What its known limitations are (e.g., weaker performance for certain regions, languages, or groups).
Who is responsible for decisions influenced by the system’s output.

Clarity on these points helps assign responsibility, build trust, and avoid overreliance on tools that were never designed to function beyond their defined scope.

3. Security: Governments must ensure AI systems:

Show acceptable levels of bias for their deployment context.
Are resilient to misuse.
Protect sensitive and classified information, avoiding data leaks and unauthorized access.
Are deployed with clear rules of engagement and monitoring for unintended consequences.
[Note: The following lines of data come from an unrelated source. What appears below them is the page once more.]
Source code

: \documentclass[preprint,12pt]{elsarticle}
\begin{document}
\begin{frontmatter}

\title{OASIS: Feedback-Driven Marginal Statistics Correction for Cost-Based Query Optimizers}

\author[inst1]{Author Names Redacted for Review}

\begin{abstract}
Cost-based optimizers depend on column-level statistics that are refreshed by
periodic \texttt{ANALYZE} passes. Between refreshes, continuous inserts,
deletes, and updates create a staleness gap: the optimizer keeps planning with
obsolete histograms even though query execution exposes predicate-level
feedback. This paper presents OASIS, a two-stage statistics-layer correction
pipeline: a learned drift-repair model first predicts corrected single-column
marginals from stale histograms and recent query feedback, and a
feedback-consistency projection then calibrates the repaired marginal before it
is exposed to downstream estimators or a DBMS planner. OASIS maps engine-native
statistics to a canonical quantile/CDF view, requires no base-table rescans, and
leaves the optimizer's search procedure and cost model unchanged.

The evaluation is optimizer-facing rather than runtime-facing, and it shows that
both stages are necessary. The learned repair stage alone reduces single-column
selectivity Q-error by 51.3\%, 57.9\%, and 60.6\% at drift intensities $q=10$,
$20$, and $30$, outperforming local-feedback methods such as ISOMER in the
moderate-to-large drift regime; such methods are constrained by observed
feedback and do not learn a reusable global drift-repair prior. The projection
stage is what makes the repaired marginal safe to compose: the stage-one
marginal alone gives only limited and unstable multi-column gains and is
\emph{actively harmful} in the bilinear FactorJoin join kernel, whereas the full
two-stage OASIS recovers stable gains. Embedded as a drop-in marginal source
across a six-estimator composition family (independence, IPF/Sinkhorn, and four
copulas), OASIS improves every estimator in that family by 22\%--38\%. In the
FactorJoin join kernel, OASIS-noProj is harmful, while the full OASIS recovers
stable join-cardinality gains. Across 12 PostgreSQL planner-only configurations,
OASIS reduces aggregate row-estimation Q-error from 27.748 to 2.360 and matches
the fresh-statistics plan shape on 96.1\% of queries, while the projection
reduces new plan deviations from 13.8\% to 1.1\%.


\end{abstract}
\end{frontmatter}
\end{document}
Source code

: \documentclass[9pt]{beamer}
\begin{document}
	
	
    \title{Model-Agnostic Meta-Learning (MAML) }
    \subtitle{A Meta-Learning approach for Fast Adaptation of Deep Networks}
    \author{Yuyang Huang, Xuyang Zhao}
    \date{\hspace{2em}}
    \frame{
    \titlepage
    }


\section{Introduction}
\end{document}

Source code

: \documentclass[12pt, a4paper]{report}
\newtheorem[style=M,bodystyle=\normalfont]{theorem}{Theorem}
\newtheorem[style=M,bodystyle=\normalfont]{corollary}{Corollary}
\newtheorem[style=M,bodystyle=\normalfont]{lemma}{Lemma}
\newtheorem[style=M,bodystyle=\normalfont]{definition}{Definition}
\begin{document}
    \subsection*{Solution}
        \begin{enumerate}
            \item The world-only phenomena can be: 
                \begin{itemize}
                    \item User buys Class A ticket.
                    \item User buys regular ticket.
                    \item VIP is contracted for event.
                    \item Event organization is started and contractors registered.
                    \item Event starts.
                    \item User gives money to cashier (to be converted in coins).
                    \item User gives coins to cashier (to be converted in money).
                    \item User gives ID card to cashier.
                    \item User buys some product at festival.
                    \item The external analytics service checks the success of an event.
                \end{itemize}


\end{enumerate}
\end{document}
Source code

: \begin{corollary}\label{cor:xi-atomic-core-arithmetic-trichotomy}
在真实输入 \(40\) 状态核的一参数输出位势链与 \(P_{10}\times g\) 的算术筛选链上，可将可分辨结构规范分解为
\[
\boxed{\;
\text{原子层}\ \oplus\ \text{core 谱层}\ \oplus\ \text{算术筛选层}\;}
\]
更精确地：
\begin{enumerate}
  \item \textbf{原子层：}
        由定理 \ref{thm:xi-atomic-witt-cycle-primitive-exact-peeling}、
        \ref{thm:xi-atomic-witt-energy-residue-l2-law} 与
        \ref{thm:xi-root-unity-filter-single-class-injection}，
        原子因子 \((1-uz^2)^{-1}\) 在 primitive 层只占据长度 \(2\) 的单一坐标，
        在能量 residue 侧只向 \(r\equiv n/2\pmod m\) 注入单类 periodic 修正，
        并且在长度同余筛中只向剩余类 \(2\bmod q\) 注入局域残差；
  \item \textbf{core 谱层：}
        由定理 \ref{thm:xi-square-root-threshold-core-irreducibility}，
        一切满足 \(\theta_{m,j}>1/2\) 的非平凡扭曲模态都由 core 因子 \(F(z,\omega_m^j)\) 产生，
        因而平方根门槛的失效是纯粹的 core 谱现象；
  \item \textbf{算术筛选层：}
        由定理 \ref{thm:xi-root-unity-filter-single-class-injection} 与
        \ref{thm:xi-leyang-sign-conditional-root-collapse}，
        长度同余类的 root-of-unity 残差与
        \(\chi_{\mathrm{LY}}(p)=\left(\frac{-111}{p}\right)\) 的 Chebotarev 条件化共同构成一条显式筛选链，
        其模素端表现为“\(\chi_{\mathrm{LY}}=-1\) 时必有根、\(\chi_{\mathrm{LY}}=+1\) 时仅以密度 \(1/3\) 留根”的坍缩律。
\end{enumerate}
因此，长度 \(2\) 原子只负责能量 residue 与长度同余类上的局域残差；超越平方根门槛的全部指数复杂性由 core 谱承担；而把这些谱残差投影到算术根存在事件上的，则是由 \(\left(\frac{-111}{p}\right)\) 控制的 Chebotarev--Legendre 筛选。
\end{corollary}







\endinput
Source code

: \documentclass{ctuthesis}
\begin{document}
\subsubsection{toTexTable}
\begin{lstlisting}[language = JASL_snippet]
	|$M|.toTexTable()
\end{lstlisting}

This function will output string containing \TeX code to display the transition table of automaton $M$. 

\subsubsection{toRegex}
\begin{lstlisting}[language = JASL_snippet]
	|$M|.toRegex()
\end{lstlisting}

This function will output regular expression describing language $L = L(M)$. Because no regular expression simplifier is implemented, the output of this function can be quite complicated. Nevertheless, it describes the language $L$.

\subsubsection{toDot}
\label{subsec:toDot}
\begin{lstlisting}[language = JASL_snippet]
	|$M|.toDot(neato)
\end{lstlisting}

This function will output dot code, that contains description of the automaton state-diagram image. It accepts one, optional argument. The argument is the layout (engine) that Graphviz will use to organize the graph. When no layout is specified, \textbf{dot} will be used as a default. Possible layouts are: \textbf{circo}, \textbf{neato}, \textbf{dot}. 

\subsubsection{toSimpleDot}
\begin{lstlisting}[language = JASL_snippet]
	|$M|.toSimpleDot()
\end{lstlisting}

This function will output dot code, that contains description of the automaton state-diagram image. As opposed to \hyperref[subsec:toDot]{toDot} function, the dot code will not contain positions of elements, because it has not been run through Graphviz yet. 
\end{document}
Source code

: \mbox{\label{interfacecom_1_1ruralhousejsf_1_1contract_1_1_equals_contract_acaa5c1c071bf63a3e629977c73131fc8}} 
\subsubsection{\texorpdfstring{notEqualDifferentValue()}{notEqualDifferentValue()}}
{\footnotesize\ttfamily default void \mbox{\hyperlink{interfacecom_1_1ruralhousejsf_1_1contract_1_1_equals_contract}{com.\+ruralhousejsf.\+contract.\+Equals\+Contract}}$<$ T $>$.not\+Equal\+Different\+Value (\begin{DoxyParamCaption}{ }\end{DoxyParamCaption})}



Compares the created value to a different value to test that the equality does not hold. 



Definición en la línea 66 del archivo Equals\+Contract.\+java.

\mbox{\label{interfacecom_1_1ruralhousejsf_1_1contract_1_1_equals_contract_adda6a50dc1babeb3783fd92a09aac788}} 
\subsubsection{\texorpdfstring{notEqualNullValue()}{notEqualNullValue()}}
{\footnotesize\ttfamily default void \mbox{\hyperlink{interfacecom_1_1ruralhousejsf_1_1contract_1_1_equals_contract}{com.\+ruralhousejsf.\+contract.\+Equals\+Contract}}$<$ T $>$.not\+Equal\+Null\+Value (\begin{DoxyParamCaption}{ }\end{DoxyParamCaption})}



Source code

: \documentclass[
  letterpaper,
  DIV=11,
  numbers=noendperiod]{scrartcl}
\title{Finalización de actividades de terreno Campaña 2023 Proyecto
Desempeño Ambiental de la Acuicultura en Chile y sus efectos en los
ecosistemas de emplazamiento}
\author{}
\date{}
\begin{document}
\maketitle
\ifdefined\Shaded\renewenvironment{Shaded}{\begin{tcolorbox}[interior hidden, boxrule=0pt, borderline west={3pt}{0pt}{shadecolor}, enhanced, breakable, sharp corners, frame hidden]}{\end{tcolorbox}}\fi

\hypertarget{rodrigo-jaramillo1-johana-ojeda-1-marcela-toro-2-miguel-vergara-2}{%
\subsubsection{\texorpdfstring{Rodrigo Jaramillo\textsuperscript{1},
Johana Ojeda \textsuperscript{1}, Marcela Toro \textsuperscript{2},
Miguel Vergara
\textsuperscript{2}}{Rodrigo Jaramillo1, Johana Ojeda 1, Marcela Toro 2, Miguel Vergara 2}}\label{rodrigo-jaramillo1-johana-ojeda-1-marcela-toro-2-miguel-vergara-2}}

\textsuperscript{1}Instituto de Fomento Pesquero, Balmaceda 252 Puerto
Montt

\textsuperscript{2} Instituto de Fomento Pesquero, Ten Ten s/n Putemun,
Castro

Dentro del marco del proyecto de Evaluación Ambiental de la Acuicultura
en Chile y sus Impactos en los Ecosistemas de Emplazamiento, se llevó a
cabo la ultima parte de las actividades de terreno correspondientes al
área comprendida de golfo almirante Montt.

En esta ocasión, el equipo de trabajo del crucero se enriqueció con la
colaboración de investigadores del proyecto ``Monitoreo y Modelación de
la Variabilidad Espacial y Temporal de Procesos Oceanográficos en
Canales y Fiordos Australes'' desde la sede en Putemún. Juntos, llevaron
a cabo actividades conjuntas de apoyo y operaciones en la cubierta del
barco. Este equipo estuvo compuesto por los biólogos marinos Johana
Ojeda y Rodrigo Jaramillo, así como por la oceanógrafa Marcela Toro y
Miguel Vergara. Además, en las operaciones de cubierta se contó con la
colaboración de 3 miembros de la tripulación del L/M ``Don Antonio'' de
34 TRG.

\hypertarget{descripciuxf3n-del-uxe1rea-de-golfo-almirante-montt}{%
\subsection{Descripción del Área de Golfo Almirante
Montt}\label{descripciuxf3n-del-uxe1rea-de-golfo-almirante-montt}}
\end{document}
As diplomacy integrates AI tools, maintaining public and international confidence will require:

Guarding against misinformation and deepfakes.
Ensuring automated tools do not inadvertently escalate tensions.
Demonstrating responsible, transparent use in both domestic and international forums.

Looking Ahead

Several trends are likely to shape the future of AI in diplomacy and security:

Interoperable systems: This means that models and AI platforms will increasingly be able to interact, pass information between one another, and coordinate tasks.
Multimodal systems: This refers to systems that combine text, images, audio, video, and structured data within a single model.

AI will likely become a standard part of the diplomatic toolkit, with powerful applications for analysis and coordination, but dependent on clear human leadership to ensure it is aligned with political objectives, legal obligations, and ethical commitments.